How close is Iceland’s Grindavík to a volcanic eruption? Read the latest developments here.
By Melissa Scruggs, Ph.D., Science Writer (@VolcanoDoc)
Citation: Scruggs, Melissa A., 2023, Iceland’s ground swells as volcanic eruption looms near Grindavík, Temblor, http://doi.org/10.32858/temblor.327
A tunnel-like body of magma coursing under a city, threatening to erupt, might invoke thoughts of the 1997 action movie “Volcano,” but over the past few days this concept has become a real scenario for some residents of the Reykjanes Peninsula in southwestern Iceland. What began as a series of earthquakes last month escalated dramatically when a large body of magma moved rapidly toward Earth’s surface. As of Nov. 15, the fishing village of Grindavík has been evacuated. Steam from broken hot water pipes rises from giant cracks that cut through the city. The approximately 3,500 residents and their animals, scientists, and officials wait for the volcano to make its next move.
In the rest of this article, we uncover the escalating volcanic threat in Iceland, the potential impacts from an eruption, and how scientists and officials are responding.
A unique tectonic setting provides near-constant volcanism
Iceland is the site of 32 active volcanoes, and usually experiences a volcanic eruption every four years or so.

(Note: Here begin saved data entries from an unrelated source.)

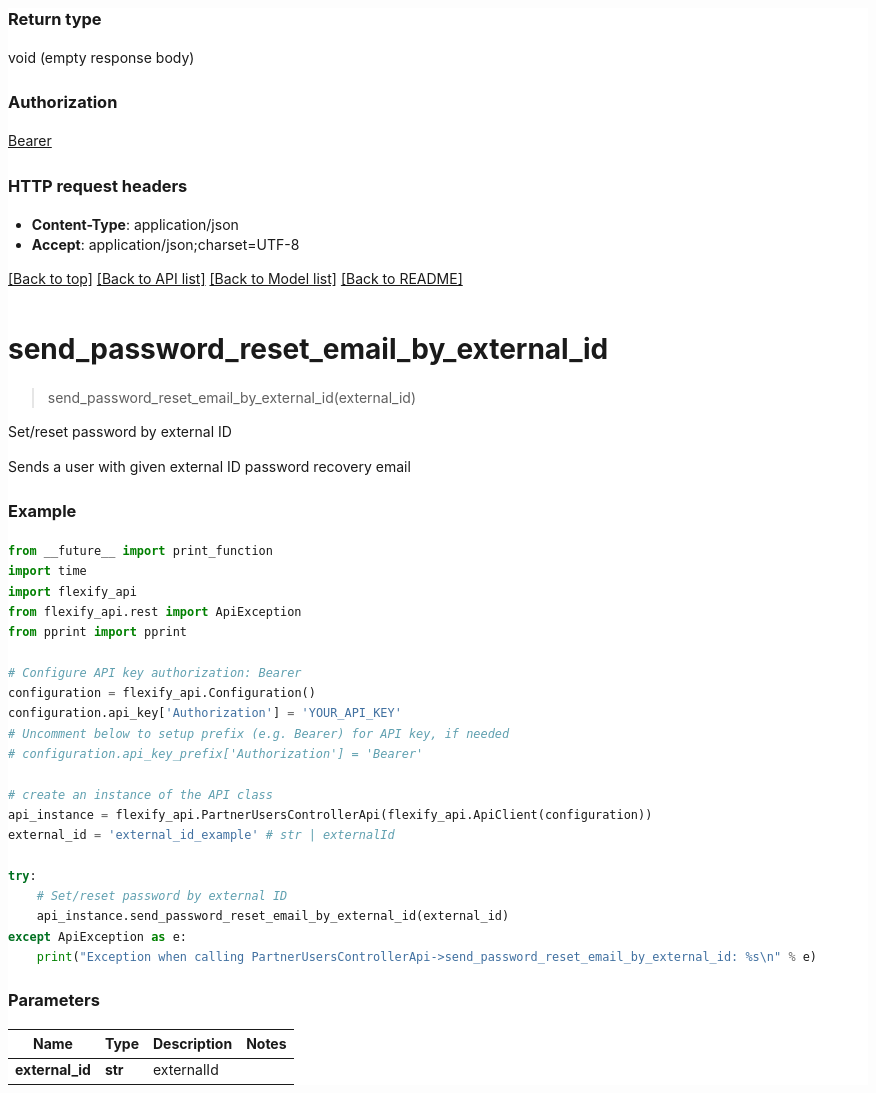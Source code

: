 ### Return type

void (empty response body)

### Authorization

[Bearer](../README.md#Bearer)

### HTTP request headers

 - **Content-Type**: application/json
 - **Accept**: application/json;charset=UTF-8

[[Back to top]](#) [[Back to API list]](../README.md#documentation-for-api-endpoints) [[Back to Model list]](../README.md#documentation-for-models) [[Back to README]](../README.md)

# **send_password_reset_email_by_external_id**
> send_password_reset_email_by_external_id(external_id)

Set/reset password by external ID

Sends a user with given external ID password recovery email

### Example
```python
from __future__ import print_function
import time
import flexify_api
from flexify_api.rest import ApiException
from pprint import pprint

# Configure API key authorization: Bearer
configuration = flexify_api.Configuration()
configuration.api_key['Authorization'] = 'YOUR_API_KEY'
# Uncomment below to setup prefix (e.g. Bearer) for API key, if needed
# configuration.api_key_prefix['Authorization'] = 'Bearer'

# create an instance of the API class
api_instance = flexify_api.PartnerUsersControllerApi(flexify_api.ApiClient(configuration))
external_id = 'external_id_example' # str | externalId

try:
    # Set/reset password by external ID
    api_instance.send_password_reset_email_by_external_id(external_id)
except ApiException as e:
    print("Exception when calling PartnerUsersControllerApi->send_password_reset_email_by_external_id: %s\n" % e)
```

### Parameters

Name | Type | Description  | Notes
------------- | ------------- | ------------- | -------------
 **external_id** | **str**| externalId |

Its frequent volcanic activity results from its distinctive geological setting: The island sits atop a mantle plume, which is a particularly hot and buoyant bit of Earth’s mantle that rises toward the surface, forming magma that feeds volcanoes. And the mantle plume interacts with a tectonic boundary between North America and Eurasia called the Mid-Atlantic Ridge, where these plates are slowly being pulled apart and buoyant mantle rock rises and fills the newly created space. High pressure at depth keeps the mantle solid, but closer to the surface where the pressure is lower, the mantle melts to form liquid hot magma that travels upward through the crust, erupting as fountains of molten lava from long, linear fissures.
Understanding this latest geological activity
Intense earthquake swarms 3 miles (5 kilometers) underground began on the Reykjanes Peninsula near Mt. Þorbjörn on Oct. 25, 2023. More than 7,000 earthquakes occurred over the next few days. And on Oct. 27, just under a mile (1.5 kilometers) northwest of Mt. Þorbjörn, the ground began rising, or inflating, as a horizontal body of magma called a sill emplaced itself about 2.5 miles (4 kilometers) below the surface.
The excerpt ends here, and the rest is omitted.